**Exercise objective**
Go to the line in the entries below that holds "the form of" and repeat exactly from there through the line that holds "of no adversarial", inclusive.

**Material shown**
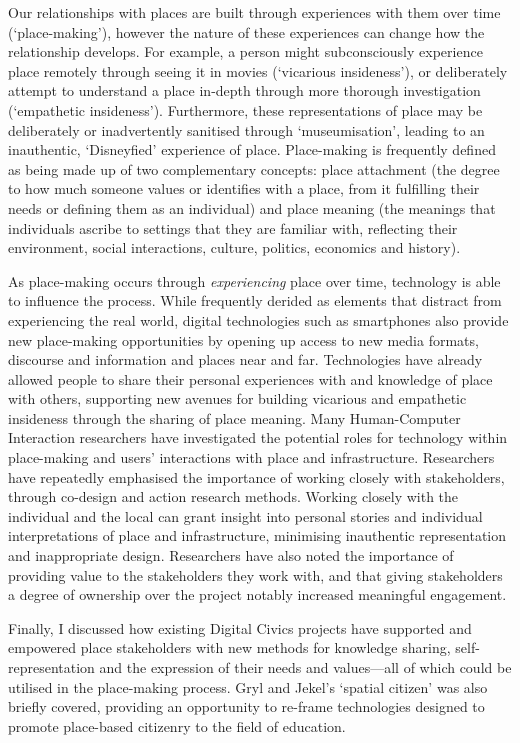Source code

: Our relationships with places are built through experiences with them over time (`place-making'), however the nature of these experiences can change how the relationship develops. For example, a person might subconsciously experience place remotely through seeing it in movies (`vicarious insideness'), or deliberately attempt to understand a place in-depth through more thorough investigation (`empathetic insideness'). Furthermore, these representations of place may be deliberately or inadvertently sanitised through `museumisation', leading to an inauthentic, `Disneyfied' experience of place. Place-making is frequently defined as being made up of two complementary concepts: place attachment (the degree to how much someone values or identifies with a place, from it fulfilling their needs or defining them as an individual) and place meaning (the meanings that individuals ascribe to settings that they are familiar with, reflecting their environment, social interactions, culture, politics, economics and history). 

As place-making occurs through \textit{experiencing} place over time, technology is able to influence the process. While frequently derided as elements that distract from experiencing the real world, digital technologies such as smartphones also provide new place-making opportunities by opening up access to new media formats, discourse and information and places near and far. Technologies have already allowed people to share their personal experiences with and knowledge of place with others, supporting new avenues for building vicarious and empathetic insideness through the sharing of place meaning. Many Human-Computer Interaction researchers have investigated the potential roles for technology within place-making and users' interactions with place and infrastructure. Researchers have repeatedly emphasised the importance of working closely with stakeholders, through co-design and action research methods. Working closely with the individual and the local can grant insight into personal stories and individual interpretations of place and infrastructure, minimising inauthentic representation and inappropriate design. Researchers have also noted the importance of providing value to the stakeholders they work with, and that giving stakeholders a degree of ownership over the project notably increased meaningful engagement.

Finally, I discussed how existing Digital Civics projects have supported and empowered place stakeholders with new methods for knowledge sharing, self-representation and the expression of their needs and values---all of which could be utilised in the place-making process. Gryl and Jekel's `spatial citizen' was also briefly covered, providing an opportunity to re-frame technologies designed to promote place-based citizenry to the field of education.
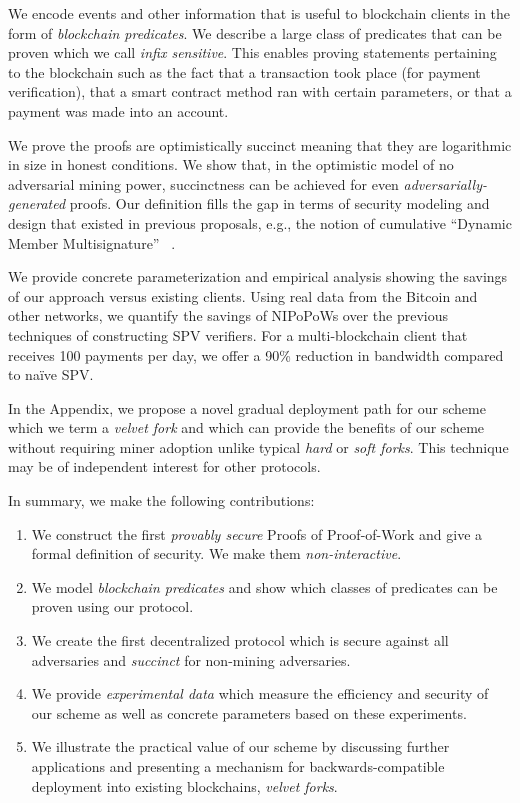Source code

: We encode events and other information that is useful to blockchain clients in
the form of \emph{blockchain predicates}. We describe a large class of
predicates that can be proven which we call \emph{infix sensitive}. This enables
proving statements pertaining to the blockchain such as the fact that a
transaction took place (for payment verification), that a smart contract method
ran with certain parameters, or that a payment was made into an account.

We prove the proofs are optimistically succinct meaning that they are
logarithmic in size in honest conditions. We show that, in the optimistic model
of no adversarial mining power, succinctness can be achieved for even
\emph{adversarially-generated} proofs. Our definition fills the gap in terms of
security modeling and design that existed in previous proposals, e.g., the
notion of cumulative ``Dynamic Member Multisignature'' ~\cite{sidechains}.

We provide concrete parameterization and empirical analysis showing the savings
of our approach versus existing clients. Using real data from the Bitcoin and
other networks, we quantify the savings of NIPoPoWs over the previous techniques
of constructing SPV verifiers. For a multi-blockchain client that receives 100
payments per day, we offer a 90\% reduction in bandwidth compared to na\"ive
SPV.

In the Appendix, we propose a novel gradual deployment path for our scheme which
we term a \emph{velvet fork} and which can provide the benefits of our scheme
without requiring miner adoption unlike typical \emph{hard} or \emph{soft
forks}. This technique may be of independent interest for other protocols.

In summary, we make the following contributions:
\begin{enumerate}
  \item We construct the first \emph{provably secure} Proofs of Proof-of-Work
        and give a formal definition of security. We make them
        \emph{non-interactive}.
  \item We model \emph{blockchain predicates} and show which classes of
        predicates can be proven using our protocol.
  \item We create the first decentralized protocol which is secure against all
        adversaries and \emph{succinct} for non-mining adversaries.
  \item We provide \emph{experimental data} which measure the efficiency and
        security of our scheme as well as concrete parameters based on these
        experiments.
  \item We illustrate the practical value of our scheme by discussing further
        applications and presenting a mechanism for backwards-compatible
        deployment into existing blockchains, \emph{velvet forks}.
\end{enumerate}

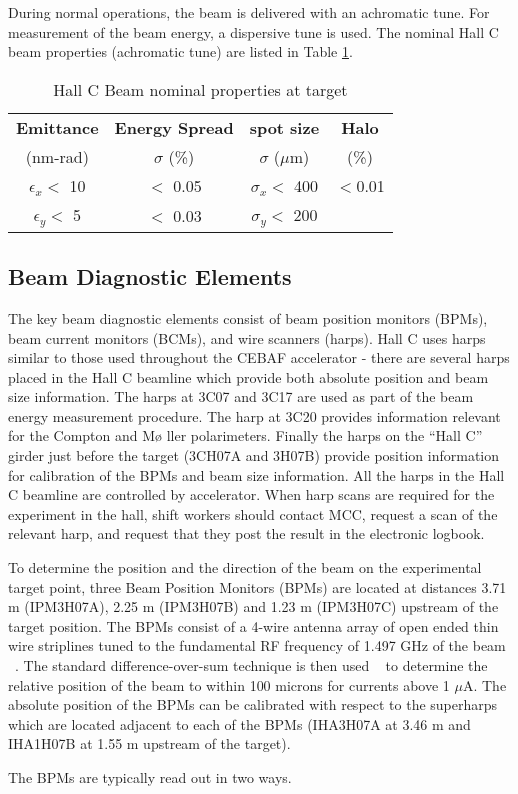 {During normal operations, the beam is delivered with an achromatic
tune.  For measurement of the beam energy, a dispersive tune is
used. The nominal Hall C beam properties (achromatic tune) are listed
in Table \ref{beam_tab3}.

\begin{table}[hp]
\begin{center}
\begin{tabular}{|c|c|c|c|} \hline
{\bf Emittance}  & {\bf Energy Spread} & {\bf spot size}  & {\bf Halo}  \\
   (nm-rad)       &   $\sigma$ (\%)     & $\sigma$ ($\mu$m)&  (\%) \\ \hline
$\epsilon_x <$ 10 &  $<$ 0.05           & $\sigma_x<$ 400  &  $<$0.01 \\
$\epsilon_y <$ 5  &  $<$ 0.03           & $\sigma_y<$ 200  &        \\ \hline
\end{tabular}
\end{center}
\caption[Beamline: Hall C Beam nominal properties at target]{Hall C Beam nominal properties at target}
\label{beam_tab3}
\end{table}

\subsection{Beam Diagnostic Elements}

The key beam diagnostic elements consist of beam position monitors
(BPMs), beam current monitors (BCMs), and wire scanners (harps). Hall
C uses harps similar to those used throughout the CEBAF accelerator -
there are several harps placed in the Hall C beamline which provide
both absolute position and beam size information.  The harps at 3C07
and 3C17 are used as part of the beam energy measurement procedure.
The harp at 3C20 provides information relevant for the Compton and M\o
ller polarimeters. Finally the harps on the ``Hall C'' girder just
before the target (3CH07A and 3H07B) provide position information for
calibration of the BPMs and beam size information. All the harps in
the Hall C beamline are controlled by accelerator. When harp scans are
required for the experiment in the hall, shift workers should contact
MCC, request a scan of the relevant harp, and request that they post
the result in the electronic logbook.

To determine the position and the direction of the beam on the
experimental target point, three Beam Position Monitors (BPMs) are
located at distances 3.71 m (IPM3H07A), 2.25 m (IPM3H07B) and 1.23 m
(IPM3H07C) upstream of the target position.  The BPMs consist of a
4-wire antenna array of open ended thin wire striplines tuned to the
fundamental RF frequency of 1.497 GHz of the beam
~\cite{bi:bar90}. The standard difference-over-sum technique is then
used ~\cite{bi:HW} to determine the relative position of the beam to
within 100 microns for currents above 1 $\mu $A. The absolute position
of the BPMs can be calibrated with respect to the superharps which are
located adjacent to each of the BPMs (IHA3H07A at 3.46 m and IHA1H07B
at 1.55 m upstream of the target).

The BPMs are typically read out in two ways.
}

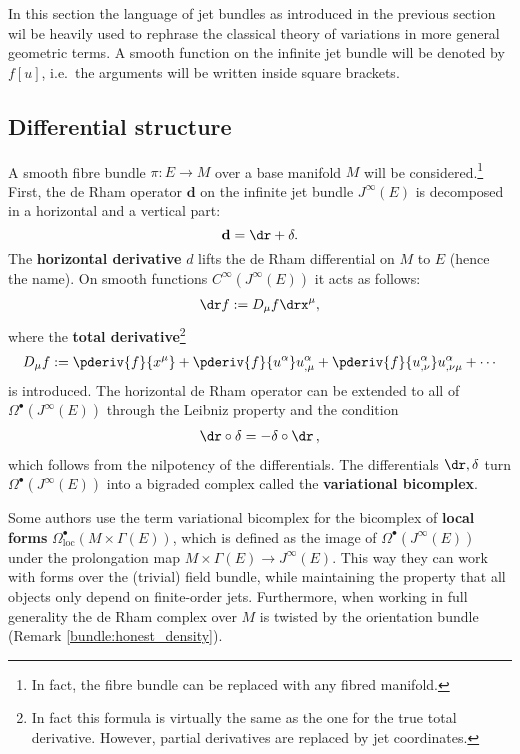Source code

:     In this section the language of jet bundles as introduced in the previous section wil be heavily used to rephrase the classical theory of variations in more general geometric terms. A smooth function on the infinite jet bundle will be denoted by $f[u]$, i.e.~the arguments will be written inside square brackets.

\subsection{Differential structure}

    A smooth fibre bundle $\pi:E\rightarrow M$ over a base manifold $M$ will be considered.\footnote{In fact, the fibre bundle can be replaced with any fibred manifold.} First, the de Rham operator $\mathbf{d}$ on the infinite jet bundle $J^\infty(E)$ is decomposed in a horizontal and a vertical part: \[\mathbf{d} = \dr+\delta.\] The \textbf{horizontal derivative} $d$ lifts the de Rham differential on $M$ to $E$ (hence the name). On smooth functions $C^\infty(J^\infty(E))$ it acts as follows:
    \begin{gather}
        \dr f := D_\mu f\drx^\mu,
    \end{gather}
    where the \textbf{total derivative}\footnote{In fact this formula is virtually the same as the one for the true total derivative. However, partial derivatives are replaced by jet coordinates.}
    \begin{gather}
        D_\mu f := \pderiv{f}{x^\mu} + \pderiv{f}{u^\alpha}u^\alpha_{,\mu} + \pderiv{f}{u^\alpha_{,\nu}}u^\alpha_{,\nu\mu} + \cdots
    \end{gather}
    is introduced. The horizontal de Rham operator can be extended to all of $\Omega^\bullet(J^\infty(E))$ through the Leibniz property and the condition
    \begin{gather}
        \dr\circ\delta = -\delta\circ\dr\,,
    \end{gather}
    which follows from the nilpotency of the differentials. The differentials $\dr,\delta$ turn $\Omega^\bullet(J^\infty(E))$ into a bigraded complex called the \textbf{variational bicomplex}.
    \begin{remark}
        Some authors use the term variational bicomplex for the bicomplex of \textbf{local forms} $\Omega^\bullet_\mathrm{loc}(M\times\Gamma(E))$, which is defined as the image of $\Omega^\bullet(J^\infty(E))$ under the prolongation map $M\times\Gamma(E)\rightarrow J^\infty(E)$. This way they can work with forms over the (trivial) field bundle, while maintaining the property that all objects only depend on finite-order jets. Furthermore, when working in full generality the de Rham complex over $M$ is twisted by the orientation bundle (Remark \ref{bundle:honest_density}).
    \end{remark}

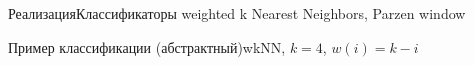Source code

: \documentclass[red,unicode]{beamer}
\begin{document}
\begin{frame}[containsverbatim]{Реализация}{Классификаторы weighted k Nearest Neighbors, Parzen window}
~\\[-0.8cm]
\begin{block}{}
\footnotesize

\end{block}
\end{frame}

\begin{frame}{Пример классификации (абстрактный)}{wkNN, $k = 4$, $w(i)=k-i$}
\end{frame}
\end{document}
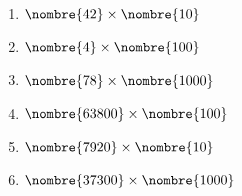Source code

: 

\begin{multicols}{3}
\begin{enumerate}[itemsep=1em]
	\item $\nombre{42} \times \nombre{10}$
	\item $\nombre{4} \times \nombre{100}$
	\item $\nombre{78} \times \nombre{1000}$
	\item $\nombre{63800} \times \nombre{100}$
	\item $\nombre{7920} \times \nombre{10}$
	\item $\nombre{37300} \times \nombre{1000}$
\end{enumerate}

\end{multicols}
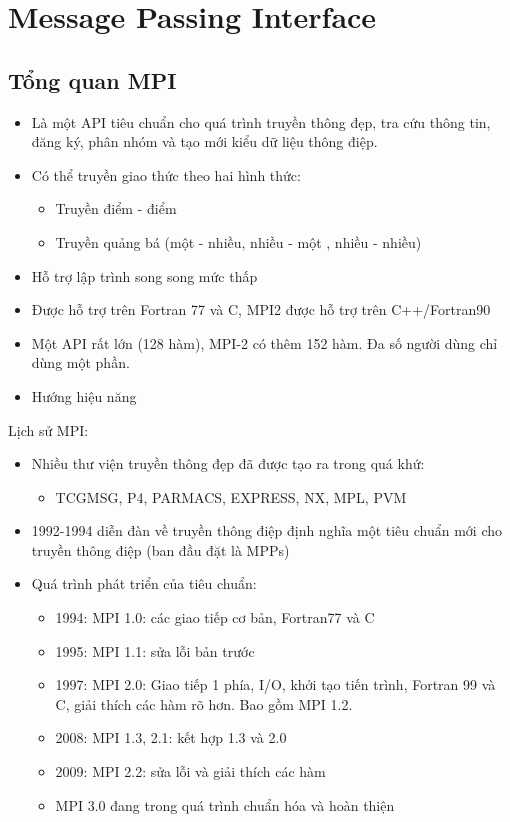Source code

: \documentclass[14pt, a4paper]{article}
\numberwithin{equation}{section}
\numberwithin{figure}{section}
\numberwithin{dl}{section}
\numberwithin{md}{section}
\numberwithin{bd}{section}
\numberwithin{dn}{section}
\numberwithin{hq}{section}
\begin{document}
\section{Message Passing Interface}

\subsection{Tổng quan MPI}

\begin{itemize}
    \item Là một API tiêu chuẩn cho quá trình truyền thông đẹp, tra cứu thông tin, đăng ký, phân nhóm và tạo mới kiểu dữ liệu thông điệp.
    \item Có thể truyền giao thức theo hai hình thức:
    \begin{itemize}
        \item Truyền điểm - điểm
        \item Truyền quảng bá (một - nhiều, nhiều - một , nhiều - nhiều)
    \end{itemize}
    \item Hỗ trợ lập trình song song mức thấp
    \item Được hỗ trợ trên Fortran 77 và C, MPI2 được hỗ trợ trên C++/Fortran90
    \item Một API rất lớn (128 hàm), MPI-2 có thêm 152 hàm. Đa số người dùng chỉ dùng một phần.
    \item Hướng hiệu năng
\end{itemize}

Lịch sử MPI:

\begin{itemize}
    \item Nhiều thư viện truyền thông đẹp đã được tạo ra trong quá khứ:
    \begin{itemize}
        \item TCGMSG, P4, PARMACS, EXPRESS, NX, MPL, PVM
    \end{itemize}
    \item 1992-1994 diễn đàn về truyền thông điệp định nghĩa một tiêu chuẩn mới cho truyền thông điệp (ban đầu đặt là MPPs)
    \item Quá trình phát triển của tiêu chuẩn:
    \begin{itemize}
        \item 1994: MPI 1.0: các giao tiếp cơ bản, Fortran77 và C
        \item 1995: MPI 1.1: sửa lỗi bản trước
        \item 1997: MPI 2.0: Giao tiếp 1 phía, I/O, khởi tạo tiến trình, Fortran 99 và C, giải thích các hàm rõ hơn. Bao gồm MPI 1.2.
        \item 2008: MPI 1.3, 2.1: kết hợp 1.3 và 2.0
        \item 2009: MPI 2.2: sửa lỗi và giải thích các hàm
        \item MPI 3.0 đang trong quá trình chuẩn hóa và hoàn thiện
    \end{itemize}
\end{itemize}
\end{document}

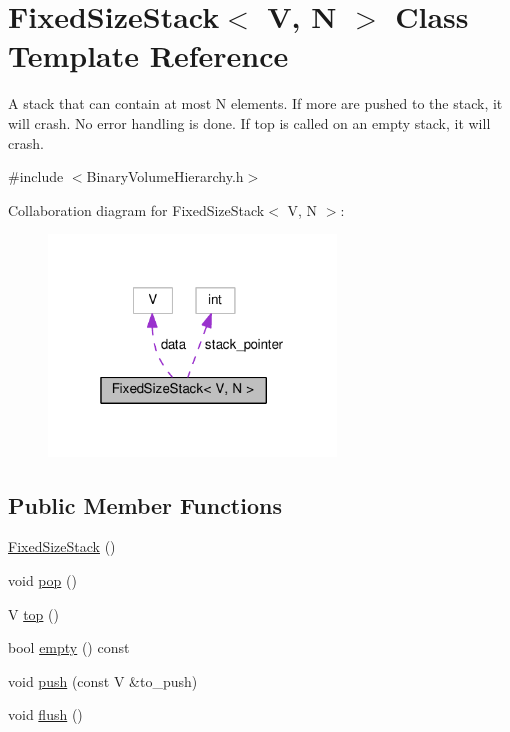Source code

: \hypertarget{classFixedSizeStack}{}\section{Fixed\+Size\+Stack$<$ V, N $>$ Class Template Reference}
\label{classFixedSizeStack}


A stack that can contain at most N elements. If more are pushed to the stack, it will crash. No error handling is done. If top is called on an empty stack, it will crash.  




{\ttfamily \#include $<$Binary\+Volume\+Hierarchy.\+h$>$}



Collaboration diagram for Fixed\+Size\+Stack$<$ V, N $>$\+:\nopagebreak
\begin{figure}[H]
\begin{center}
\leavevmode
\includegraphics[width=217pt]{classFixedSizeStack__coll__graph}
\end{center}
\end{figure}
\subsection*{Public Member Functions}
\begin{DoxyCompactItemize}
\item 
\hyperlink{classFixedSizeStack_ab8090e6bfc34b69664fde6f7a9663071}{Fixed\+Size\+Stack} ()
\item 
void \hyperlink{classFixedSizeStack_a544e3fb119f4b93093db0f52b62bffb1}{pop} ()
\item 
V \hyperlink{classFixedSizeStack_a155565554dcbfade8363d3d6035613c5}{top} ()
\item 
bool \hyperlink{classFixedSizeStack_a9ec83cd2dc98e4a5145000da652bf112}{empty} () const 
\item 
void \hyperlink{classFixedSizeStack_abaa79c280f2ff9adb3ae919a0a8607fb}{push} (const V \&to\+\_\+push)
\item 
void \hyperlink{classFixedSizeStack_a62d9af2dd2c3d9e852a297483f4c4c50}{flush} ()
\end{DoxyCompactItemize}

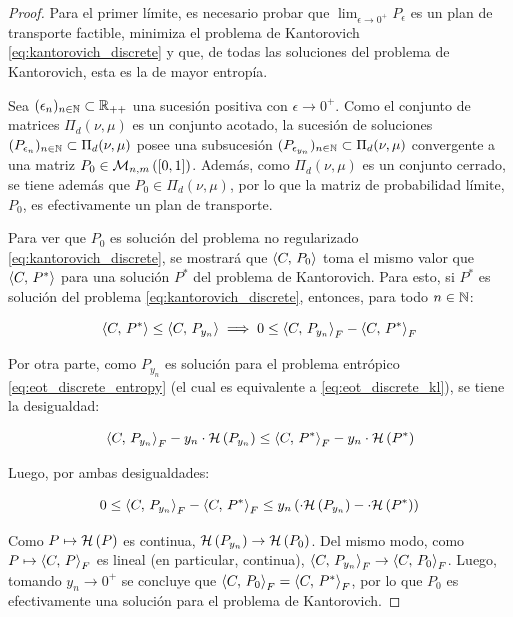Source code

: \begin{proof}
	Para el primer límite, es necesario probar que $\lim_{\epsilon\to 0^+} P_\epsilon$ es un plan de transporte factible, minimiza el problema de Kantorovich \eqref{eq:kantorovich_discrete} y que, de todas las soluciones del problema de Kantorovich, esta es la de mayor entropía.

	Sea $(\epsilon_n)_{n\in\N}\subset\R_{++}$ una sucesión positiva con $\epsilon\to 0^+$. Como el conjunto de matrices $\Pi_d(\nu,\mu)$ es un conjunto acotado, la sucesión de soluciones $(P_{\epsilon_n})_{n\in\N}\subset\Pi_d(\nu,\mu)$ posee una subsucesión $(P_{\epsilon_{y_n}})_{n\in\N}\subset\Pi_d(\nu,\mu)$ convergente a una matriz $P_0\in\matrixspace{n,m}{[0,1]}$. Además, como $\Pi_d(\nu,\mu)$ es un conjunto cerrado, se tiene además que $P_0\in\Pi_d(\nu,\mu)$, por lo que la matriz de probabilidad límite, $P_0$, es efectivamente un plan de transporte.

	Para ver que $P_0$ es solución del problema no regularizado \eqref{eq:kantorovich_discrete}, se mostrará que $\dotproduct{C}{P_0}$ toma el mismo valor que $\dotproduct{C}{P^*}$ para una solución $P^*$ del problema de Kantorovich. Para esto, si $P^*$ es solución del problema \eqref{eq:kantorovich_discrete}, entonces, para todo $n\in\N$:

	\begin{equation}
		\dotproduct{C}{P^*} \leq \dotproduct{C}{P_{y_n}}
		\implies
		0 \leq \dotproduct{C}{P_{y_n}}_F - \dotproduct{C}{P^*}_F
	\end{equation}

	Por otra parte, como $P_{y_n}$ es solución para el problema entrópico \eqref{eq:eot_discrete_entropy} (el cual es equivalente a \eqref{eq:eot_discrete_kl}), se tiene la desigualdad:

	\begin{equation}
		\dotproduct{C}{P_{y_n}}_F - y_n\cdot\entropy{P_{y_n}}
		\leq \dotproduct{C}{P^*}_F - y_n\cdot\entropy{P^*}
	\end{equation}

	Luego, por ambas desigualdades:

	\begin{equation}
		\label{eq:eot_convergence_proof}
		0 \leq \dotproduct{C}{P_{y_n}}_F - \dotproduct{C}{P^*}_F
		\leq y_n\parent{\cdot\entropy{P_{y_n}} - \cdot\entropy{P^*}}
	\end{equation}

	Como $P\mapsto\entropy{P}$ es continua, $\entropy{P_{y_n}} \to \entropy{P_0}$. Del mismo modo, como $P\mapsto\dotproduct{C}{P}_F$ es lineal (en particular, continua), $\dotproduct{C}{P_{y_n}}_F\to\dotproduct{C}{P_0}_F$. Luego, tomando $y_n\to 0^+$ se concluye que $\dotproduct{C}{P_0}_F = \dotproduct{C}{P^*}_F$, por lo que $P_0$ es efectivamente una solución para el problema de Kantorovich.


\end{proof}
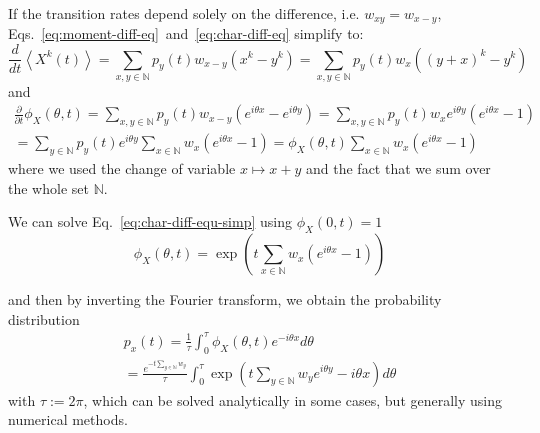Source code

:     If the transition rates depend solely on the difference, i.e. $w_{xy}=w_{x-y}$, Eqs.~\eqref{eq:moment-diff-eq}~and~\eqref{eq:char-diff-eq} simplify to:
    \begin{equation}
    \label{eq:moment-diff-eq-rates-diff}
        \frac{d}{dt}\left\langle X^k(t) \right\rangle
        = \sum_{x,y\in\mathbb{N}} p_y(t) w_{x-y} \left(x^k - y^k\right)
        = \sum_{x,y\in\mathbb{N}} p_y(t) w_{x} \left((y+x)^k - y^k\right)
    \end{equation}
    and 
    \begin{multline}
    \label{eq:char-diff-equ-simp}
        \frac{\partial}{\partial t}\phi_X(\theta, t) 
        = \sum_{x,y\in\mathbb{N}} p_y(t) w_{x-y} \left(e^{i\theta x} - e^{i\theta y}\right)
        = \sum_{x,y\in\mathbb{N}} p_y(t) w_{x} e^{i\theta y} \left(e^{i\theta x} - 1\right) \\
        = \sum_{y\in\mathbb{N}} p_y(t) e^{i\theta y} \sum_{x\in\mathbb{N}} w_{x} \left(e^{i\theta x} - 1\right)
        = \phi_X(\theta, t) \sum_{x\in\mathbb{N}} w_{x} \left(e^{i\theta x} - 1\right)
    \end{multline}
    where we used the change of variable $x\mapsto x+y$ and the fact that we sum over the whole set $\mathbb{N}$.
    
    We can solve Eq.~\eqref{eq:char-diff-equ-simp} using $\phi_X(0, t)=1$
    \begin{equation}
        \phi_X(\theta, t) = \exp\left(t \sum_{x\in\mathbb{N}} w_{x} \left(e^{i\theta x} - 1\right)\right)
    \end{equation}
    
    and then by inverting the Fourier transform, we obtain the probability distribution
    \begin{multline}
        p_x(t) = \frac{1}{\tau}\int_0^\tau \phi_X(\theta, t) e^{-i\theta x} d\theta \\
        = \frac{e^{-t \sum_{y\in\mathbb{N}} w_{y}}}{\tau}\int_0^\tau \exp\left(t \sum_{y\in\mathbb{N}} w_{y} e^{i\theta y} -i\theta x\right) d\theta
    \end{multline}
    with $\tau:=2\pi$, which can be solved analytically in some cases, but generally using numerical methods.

**Solution to the problem**
the form of \emph{blockchain predicates}. We describe a large class of
predicates that can be proven which we call \emph{infix sensitive}. This enables
proving statements pertaining to the blockchain such as the fact that a
transaction took place (for payment verification), that a smart contract method
ran with certain parameters, or that a payment was made into an account.

We prove the proofs are optimistically succinct meaning that they are
logarithmic in size in honest conditions. We show that, in the optimistic model
of no adversarial mining power, succinctness can be achieved for even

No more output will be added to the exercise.